** Data under study follows **

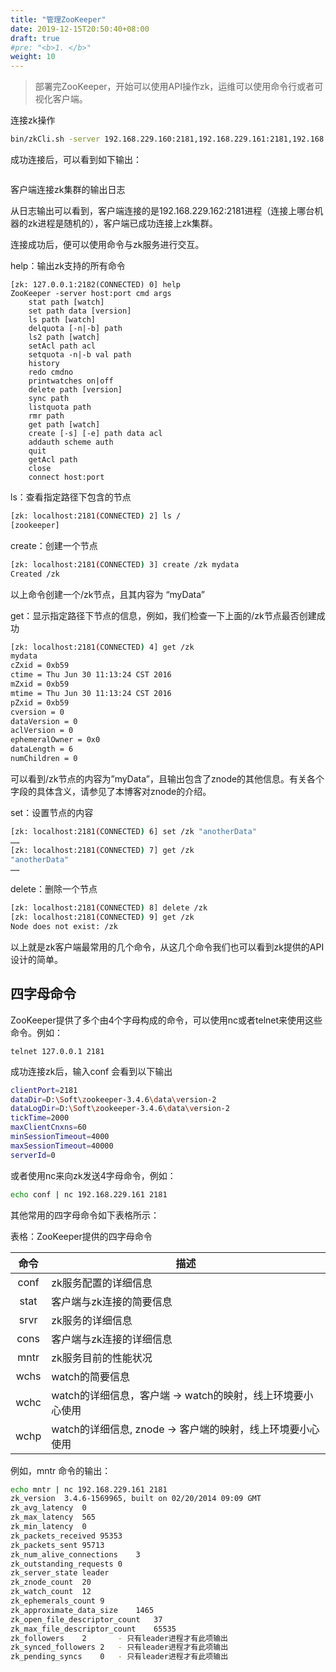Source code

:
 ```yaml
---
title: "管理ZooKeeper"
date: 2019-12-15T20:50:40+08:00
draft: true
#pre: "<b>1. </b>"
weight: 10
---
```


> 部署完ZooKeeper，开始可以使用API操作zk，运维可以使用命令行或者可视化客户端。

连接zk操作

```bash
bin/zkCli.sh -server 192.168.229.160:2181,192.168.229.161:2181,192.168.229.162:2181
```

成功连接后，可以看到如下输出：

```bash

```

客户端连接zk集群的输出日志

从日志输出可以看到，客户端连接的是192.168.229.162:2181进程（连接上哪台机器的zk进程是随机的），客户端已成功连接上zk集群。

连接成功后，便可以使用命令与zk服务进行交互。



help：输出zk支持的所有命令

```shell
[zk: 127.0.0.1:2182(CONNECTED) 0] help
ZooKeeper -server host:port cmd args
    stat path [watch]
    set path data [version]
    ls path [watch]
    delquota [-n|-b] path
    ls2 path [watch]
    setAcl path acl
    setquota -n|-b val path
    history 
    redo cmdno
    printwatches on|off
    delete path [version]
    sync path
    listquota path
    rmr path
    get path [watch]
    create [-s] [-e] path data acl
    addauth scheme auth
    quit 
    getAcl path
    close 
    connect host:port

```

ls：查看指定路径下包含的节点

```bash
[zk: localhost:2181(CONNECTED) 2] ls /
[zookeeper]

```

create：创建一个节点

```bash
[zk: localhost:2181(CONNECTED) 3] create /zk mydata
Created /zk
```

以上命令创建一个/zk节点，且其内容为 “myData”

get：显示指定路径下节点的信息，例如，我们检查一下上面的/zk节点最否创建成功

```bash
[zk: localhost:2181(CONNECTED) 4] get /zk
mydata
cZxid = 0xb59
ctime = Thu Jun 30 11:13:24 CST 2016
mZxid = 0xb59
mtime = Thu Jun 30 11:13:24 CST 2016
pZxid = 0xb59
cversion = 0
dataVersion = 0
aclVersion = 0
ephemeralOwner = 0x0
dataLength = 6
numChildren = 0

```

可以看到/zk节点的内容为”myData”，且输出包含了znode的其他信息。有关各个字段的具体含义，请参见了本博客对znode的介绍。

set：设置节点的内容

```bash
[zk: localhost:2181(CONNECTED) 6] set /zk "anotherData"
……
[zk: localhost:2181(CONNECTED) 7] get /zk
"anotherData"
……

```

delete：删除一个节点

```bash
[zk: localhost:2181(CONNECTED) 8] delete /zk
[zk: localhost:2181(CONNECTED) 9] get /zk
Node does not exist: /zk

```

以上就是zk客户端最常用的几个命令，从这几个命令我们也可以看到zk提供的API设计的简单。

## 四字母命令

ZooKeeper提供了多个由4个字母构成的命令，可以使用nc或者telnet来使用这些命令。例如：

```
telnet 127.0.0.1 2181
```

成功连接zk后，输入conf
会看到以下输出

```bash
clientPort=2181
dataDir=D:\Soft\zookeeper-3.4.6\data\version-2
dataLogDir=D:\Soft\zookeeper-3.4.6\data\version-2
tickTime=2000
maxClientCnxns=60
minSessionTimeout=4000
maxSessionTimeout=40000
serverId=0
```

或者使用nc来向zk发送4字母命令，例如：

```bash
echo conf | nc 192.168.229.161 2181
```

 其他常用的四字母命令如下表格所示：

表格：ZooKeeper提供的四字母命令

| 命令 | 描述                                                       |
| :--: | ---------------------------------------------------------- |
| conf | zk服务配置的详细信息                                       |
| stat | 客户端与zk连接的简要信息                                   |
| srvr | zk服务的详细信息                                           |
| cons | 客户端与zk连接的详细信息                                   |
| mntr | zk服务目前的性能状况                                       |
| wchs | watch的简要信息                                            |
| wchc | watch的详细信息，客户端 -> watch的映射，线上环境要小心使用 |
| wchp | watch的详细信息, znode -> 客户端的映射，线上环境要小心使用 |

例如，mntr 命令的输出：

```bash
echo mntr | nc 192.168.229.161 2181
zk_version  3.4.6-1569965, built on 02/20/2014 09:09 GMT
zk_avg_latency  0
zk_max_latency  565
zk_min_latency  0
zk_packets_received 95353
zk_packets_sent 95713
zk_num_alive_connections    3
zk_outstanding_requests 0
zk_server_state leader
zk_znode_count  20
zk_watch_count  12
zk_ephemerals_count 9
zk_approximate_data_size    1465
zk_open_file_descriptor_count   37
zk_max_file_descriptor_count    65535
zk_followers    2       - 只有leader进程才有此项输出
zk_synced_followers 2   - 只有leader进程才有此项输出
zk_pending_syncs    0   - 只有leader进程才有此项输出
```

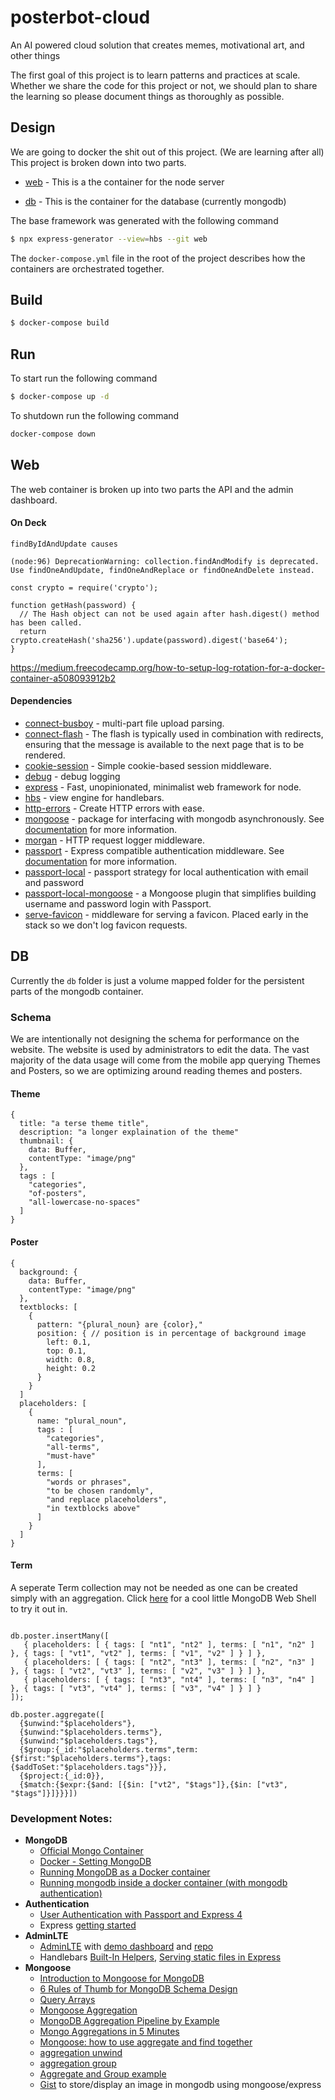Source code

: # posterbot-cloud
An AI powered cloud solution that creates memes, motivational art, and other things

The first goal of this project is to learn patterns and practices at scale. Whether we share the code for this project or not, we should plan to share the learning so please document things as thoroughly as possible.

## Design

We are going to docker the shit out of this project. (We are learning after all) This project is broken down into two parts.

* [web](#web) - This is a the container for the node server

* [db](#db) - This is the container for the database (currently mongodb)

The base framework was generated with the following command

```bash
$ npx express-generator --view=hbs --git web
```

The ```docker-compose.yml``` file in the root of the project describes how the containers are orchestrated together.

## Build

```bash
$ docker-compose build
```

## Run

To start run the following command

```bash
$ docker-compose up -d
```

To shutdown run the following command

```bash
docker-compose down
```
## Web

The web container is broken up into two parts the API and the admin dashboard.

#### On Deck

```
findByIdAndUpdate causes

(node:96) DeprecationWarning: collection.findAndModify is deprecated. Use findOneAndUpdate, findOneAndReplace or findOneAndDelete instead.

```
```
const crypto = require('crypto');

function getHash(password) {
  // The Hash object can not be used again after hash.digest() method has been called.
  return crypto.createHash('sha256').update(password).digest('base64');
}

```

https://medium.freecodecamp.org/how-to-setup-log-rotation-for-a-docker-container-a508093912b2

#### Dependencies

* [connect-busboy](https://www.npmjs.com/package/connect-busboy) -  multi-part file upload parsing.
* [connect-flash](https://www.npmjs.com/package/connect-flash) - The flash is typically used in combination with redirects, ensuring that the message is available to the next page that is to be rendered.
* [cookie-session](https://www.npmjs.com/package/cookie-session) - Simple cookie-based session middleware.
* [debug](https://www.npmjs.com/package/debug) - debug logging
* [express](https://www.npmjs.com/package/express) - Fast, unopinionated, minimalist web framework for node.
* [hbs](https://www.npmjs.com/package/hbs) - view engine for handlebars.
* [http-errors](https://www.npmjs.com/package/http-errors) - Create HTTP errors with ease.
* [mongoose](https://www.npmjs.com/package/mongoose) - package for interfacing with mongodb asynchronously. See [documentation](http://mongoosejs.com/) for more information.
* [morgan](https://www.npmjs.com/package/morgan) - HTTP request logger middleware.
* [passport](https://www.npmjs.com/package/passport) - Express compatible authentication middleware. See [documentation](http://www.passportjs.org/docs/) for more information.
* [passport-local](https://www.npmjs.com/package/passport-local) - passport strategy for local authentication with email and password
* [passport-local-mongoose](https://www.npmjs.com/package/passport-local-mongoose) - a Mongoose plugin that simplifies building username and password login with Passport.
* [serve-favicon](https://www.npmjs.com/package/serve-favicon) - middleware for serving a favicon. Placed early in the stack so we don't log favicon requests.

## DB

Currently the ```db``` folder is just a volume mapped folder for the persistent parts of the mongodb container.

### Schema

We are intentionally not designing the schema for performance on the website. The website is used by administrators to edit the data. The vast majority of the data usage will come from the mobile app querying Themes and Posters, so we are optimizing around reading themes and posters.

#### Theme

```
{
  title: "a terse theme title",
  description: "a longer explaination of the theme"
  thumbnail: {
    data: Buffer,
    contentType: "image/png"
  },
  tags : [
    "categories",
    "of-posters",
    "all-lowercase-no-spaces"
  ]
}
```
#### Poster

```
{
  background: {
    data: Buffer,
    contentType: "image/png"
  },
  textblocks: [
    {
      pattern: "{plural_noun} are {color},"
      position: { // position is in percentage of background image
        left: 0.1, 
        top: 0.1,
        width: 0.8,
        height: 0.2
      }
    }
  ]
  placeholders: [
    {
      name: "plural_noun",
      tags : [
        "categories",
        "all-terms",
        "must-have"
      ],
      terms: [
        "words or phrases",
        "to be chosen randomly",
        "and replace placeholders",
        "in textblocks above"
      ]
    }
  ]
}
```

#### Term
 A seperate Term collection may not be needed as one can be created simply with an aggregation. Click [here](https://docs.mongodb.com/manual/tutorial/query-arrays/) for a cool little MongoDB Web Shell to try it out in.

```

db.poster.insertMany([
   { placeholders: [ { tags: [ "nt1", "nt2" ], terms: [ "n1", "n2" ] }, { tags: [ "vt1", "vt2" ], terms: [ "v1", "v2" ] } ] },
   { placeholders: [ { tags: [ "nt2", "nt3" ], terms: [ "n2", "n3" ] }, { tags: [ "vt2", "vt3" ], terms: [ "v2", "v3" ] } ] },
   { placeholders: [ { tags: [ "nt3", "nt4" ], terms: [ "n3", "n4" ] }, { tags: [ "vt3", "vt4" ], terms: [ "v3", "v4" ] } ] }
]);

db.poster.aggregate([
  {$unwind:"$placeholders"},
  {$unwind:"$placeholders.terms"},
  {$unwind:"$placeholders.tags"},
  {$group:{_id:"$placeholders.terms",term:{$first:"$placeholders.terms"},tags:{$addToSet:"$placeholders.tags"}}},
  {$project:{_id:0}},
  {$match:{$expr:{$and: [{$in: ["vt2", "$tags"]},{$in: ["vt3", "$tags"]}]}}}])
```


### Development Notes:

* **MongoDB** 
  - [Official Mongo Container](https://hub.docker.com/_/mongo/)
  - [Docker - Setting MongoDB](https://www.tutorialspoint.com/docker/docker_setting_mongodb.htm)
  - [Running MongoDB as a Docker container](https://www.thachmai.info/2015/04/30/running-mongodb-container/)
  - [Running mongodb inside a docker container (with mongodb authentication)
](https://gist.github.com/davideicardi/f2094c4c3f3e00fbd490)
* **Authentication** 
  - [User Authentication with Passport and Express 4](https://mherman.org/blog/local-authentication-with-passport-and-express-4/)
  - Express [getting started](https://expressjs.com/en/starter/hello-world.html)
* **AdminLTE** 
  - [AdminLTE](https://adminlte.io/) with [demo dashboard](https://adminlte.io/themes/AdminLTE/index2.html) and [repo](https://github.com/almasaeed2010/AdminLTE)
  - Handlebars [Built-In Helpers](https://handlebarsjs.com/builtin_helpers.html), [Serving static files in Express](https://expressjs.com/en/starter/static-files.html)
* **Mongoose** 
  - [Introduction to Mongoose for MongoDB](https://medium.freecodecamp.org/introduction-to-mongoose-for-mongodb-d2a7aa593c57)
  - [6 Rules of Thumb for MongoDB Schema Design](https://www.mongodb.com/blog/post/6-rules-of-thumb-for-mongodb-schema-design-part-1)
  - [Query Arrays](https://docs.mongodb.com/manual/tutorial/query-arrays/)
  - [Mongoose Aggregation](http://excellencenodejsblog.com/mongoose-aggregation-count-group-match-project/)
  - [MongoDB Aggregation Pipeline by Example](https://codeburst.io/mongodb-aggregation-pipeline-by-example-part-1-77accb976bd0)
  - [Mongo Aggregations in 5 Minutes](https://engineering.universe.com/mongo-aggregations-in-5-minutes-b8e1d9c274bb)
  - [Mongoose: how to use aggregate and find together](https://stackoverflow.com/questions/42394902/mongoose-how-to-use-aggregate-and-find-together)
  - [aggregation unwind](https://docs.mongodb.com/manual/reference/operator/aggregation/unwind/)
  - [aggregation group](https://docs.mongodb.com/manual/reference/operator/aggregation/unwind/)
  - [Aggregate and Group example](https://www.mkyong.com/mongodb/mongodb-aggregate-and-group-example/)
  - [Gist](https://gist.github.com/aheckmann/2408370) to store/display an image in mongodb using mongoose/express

** End of Data under study **
** Data under study follows **

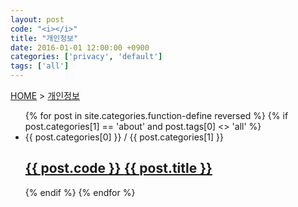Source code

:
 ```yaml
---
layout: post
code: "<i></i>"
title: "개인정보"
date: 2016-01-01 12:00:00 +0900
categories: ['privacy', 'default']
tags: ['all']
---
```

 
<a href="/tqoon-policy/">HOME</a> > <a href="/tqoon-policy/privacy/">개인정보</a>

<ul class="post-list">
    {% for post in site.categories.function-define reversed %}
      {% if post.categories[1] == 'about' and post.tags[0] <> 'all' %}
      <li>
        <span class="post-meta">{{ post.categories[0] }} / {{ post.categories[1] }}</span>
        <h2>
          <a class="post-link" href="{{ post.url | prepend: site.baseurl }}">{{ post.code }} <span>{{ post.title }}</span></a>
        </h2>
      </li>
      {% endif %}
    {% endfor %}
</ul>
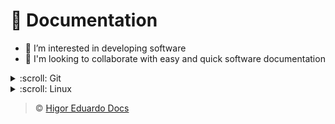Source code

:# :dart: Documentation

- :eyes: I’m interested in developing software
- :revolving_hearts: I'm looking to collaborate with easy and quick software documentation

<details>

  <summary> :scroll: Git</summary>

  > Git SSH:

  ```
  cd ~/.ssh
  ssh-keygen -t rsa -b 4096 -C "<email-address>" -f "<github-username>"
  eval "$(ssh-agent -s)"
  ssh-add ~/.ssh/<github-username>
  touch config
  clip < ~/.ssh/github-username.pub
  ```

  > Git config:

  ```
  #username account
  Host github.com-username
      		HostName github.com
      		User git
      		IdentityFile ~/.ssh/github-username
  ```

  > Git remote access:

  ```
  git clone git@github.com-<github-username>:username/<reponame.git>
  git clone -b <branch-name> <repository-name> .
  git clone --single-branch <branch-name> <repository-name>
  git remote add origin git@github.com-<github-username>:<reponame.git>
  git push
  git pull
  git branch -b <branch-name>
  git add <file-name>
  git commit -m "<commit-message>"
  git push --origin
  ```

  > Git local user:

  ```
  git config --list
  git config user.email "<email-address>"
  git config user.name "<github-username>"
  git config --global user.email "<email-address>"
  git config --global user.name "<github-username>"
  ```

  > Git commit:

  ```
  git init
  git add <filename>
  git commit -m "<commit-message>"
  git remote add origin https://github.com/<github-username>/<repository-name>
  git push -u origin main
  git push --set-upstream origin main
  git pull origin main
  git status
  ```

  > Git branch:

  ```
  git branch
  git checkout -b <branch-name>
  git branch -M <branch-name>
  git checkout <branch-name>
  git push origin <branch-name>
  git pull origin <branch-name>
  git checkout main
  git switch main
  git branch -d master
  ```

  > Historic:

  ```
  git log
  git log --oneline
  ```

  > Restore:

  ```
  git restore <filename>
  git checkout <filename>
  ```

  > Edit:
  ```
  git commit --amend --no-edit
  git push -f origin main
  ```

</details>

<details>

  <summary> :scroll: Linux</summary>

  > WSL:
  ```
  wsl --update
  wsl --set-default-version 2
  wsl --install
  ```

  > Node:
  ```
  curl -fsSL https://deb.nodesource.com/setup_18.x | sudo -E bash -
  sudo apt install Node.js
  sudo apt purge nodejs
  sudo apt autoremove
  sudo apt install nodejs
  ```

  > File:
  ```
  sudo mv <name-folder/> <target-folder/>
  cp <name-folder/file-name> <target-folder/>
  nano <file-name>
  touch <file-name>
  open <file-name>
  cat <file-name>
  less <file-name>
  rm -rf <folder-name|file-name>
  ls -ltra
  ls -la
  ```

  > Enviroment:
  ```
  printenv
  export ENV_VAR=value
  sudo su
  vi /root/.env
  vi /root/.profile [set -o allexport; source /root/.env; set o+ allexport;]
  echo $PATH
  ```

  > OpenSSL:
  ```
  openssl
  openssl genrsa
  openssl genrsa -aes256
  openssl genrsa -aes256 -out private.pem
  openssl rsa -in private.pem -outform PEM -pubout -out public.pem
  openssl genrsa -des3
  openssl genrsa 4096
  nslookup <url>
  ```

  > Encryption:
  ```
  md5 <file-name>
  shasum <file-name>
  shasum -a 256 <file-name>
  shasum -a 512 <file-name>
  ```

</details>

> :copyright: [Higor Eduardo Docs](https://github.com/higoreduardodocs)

** End of Data under study **
** Data under study follows **

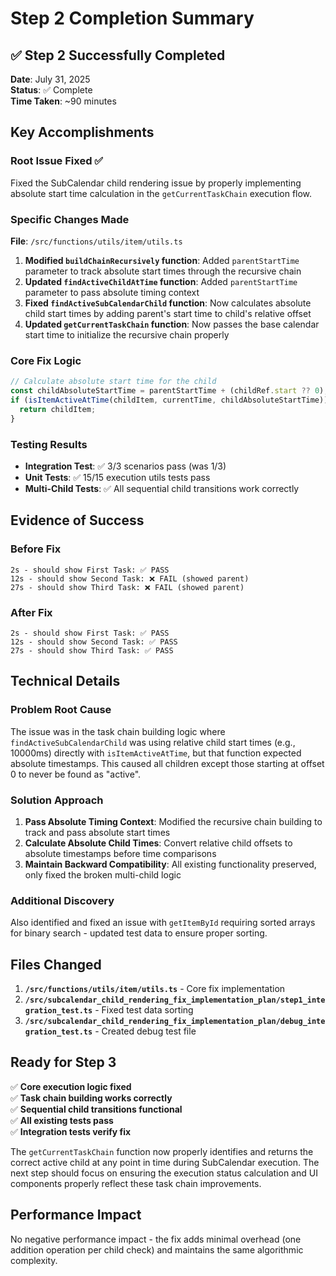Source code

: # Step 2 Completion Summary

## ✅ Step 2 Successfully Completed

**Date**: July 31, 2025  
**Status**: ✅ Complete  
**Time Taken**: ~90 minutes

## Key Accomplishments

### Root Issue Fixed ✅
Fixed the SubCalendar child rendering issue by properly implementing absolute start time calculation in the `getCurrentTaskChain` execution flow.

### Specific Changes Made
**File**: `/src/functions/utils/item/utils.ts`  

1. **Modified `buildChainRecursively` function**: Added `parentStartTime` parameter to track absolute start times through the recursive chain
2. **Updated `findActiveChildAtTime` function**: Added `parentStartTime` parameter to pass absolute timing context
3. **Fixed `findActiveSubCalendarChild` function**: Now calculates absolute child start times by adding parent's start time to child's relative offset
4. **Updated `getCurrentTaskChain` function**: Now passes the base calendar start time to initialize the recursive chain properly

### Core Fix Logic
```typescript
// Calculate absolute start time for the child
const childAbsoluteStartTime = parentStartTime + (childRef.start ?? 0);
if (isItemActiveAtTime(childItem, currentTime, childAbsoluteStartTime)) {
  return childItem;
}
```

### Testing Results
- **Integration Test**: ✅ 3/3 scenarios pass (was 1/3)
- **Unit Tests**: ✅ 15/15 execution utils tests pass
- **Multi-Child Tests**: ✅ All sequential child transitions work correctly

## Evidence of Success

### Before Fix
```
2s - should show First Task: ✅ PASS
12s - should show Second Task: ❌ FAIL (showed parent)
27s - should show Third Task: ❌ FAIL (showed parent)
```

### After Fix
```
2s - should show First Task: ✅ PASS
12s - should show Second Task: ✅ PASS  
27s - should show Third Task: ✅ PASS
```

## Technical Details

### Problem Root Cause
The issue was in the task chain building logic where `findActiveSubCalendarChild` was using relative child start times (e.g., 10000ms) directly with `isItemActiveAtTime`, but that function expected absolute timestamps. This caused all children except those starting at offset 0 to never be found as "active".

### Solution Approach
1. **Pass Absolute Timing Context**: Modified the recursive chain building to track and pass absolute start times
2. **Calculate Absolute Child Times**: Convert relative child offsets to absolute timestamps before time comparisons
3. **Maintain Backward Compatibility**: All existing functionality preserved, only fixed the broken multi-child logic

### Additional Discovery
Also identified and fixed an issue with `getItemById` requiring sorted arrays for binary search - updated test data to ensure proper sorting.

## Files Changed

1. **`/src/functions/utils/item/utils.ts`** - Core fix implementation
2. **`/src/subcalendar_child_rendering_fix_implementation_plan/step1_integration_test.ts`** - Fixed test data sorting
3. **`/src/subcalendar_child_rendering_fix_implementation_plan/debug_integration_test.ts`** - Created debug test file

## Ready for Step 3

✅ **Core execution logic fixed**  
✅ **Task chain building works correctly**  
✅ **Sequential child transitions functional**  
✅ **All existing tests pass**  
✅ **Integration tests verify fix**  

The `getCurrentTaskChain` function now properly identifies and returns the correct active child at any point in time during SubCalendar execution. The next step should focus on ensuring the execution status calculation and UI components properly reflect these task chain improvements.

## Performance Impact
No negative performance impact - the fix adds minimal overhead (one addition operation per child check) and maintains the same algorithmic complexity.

** End of Data under study **

Transcribe each line of the data above, unaltered, from the one where "The base framework" appears to the one where "file upload parsing." appears, inclusive of both.

Exercise solution >>
The base framework was generated with the following command

```bash
$ npx express-generator --view=hbs --git web
```

The ```docker-compose.yml``` file in the root of the project describes how the containers are orchestrated together.

## Build

```bash
$ docker-compose build
```

## Run

To start run the following command

```bash
$ docker-compose up -d
```

To shutdown run the following command

```bash
docker-compose down
```
## Web

The web container is broken up into two parts the API and the admin dashboard.

#### On Deck

```
findByIdAndUpdate causes

(node:96) DeprecationWarning: collection.findAndModify is deprecated. Use findOneAndUpdate, findOneAndReplace or findOneAndDelete instead.

```
```
const crypto = require('crypto');

function getHash(password) {
  // The Hash object can not be used again after hash.digest() method has been called.
  return crypto.createHash('sha256').update(password).digest('base64');
}

```

https://medium.freecodecamp.org/how-to-setup-log-rotation-for-a-docker-container-a508093912b2

#### Dependencies

* [connect-busboy](https://www.npmjs.com/package/connect-busboy) -  multi-part file upload parsing.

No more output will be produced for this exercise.